Hébert: Finding Bernier a role may not be easy

One of Andrew Scheer’s first and most delicate assignments as Conservative leader will be to find a proper place in his team for runner-up Maxime Bernier. That may be easier said than done.

That Scheer has an interest in keeping Bernier happy is not really debatable.

The Beauce MP may not have a lot of diehard fans in the Conservative caucus. But the fact remains that about one in two party members supported Bernier for the leadership, including a majority in Alberta and Quebec.

In Bernier’s home province, the big news out of Saturday’s leadership vote was his defeat, not Scheer’s victory.

Bernier is one of the party’s most valuable players on the fundraising circuit. None of his caucus rivals, including Scheer, came close to matching the amount of money his campaign collected over the past year.

By all accounts he will not be an easy fit for one of the leading economic critic roles. Beyond his understandable disappointment at the outcome of the leadership vote, Bernier has never been good at following a party script.

This is a politician who has admitted to having had decidedly mixed feelings about being assigned the prestigious foreign affairs post in Stephen Harper’s government.

Bernier would rather have had a portfolio that allowed him a larger measure of independence from the Prime Minister’s Office. And in his time out of the cabinet, he did not always toe the government line.

He has also spent the past year promoting policies that are unlikely to be part of Scheer’s election game plan.

Would, for instance, the new Conservative leader want a finance critic who would like the federal government to replace the health transfer with tax points so as to leave the future of medicare entirely at the discretion of the provinces?

And who would push for the federal approach to equalization to be revisited so as to give the have-not provinces more “incentives” to grow their economies?

The party spent the Harper decade ensuring that it did not get labelled an advocate of a two-tier health-care system. And few issues have more potential to bring the political class of Atlantic Canada to the barricades than a debate over equalization.

Or would Scheer, whose victory was facilitated by a lobby of dairy farmers, be comfortable with Bernier as an international trade critic, after the latter has urged Canada, on the record, to do away with its supply management system in exchange for a deal with the U.S. on softwood lumber?

Could Bernier serve as industry critic if his long-held contention that the federal government should get out of corporate welfare is not Conservative policy? At the time of the global financial crisis, Harper’s decision to bail out the Ontario auto industry went a long way to pave the road to a Conservative majority in the 2011 election. And Bombardier, for all its woes, is still an apple of the eye of many Quebec voters.

One job Bernier is unlikely to be vying for is that of Quebec lieutenant. He has never had much of a collegial relationship with his Quebec colleagues, and he is a polarizing figure in his home province.

The quasi-certainty that his former rival will not want the lead political role in Quebec should come as a relief to Scheer, for rarely has a Conservative leader had more need for a bridge-building lieutenant.
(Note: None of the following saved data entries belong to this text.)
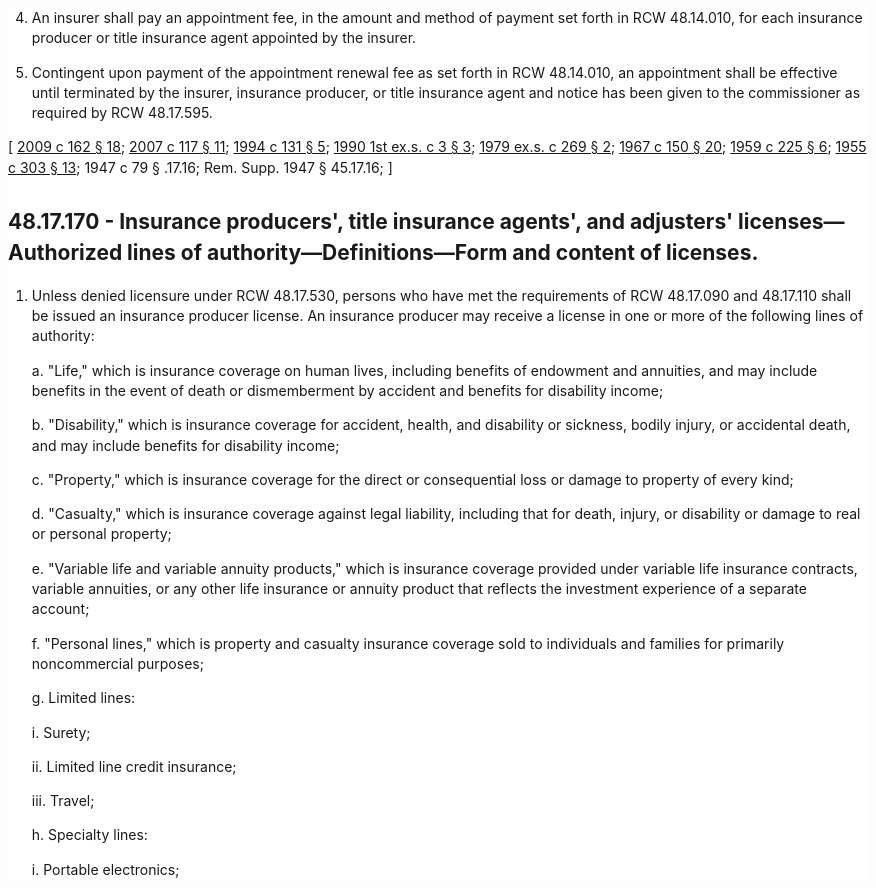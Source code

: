 4. An insurer shall pay an appointment fee, in the amount and method of payment set forth in RCW 48.14.010, for each insurance producer or title insurance agent appointed by the insurer.

5. Contingent upon payment of the appointment renewal fee as set forth in RCW 48.14.010, an appointment shall be effective until terminated by the insurer, insurance producer, or title insurance agent and notice has been given to the commissioner as required by RCW 48.17.595.

\[ [2009 c 162 § 18](https://lawfilesext.leg.wa.gov/biennium/2009-10/Pdf/Bills/Session%20Laws/House/1568.SL.pdf?cite=2009%20c%20162%20§%2018); [2007 c 117 § 11](https://lawfilesext.leg.wa.gov/biennium/2007-08/Pdf/Bills/Session%20Laws/Senate/5715-S.SL.pdf?cite=2007%20c%20117%20§%2011); [1994 c 131 § 5](https://lawfilesext.leg.wa.gov/biennium/1993-94/Pdf/Bills/Session%20Laws/House/2570-S.SL.pdf?cite=1994%20c%20131%20§%205); [1990 1st ex.s. c 3 § 3](https://leg.wa.gov/CodeReviser/documents/sessionlaw/1990ex1c3.pdf?cite=1990%201st%20ex.s.%20c%203%20§%203); [1979 ex.s. c 269 § 2](https://leg.wa.gov/CodeReviser/documents/sessionlaw/1979ex1c269.pdf?cite=1979%20ex.s.%20c%20269%20§%202); [1967 c 150 § 20](https://leg.wa.gov/CodeReviser/documents/sessionlaw/1967c150.pdf?cite=1967%20c%20150%20§%2020); [1959 c 225 § 6](https://leg.wa.gov/CodeReviser/documents/sessionlaw/1959c225.pdf?cite=1959%20c%20225%20§%206); [1955 c 303 § 13](https://leg.wa.gov/CodeReviser/documents/sessionlaw/1955c303.pdf?cite=1955%20c%20303%20§%2013); 1947 c 79 § .17.16; Rem. Supp. 1947 § 45.17.16; \]

## 48.17.170 - Insurance producers', title insurance agents', and adjusters' licenses—Authorized lines of authority—Definitions—Form and content of licenses.
1. Unless denied licensure under RCW 48.17.530, persons who have met the requirements of RCW 48.17.090 and 48.17.110 shall be issued an insurance producer license. An insurance producer may receive a license in one or more of the following lines of authority:

   a. "Life," which is insurance coverage on human lives, including benefits of endowment and annuities, and may include benefits in the event of death or dismemberment by accident and benefits for disability income;

   b. "Disability," which is insurance coverage for accident, health, and disability or sickness, bodily injury, or accidental death, and may include benefits for disability income;

   c. "Property," which is insurance coverage for the direct or consequential loss or damage to property of every kind;

   d. "Casualty," which is insurance coverage against legal liability, including that for death, injury, or disability or damage to real or personal property;

   e. "Variable life and variable annuity products," which is insurance coverage provided under variable life insurance contracts, variable annuities, or any other life insurance or annuity product that reflects the investment experience of a separate account;

   f. "Personal lines," which is property and casualty insurance coverage sold to individuals and families for primarily noncommercial purposes;

   g. Limited lines:

      i. Surety;

      ii. Limited line credit insurance;

      iii. Travel;

   h. Specialty lines:

   i. Portable electronics;
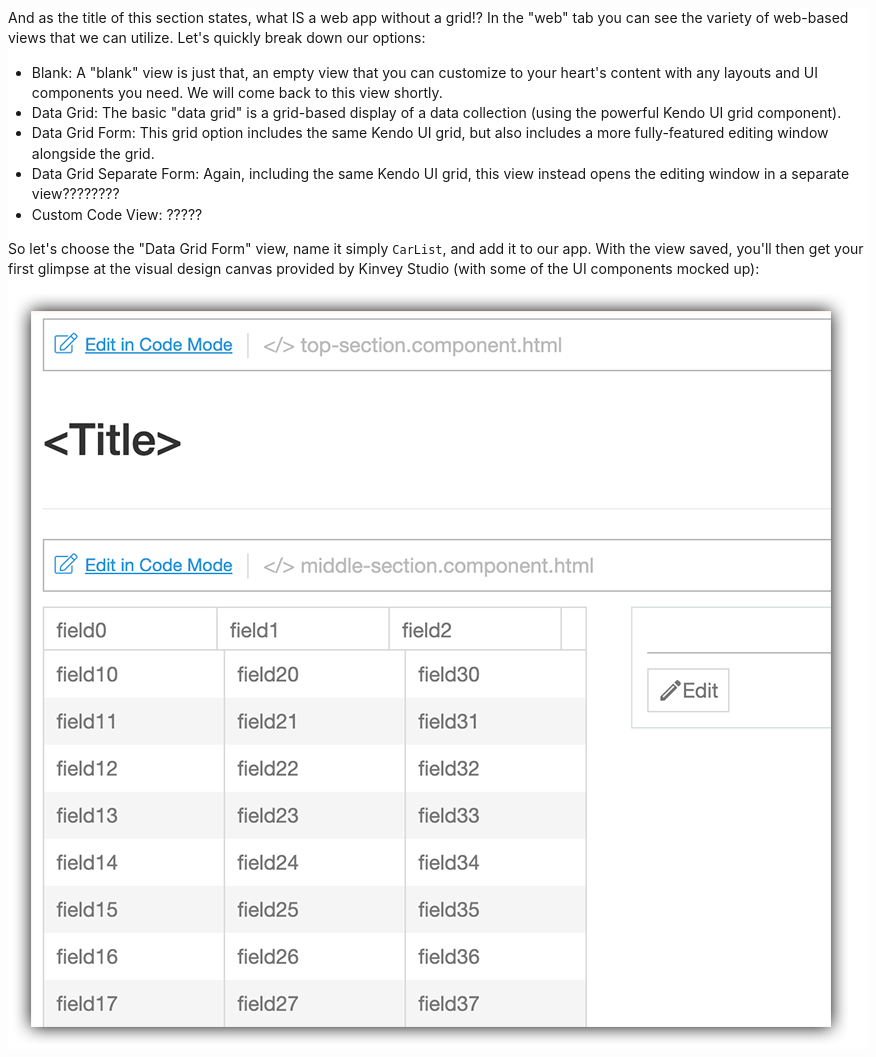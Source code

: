 And as the title of this section states, what IS a web app without a grid!? In the "web" tab you can see the variety of web-based views that we can utilize. Let's quickly break down our options:

- Blank: A "blank" view is just that, an empty view that you can customize to your heart's content with any layouts and UI components you need. We will come back to this view shortly.
- Data Grid: The basic "data grid" is a grid-based display of a data collection (using the powerful Kendo UI grid component).
- Data Grid Form: This grid option includes the same Kendo UI grid, but also includes a more fully-featured editing window alongside the grid.
- Data Grid Separate Form: Again, including the same Kendo UI grid, this view instead opens the editing window in a separate view????????
- Custom Code View: ?????

So let's choose the "Data Grid Form" view, name it simply `CarList`, and add it to our app. With the view saved, you'll then get your first glimpse at the visual design canvas provided by Kinvey Studio (with some of the UI components mocked up):

![web canvas](2-web-canvas.png)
The new leader’s profile in Quebec is virtually non-existent. His social conservative roots will not stand him in good stead in a province whose collective take on issues, such as abortion rights, same-sex marriage and medically assisted suicide, is decidedly liberal.

The notion that Scheer is a smiling version of Harper will do little to commend him to an electorate that has consistently given the former prime minister and his policies the cold shoulder.

The Conservatives may have won a majority government in 2011 with only minimal Quebec support, but that was back in the days when the province had soured on the Liberals.

Over the Harper years, the Bloc Québécois, and then the New Democrats, dominated the province. Today the first is in an irreversible tailspin and the second is about to trade a leader with a big Quebec profile for a successor with a much smaller one.

If the Conservatives want to return to power, they must prevent Justin Trudeau from rebuilding the Quebec fortress that ensured his father’s political longevity.

On that score Scheer has his work cut out for him.

The last Léger Marketing poll, done shortly before the leadership vote, gave the Liberals a 40-point lead on the Conservatives in Quebec.

The gap increased by three points under the tentative scenario of a Scheer leadership victory.

Chantal Hébert is a national affairs writer.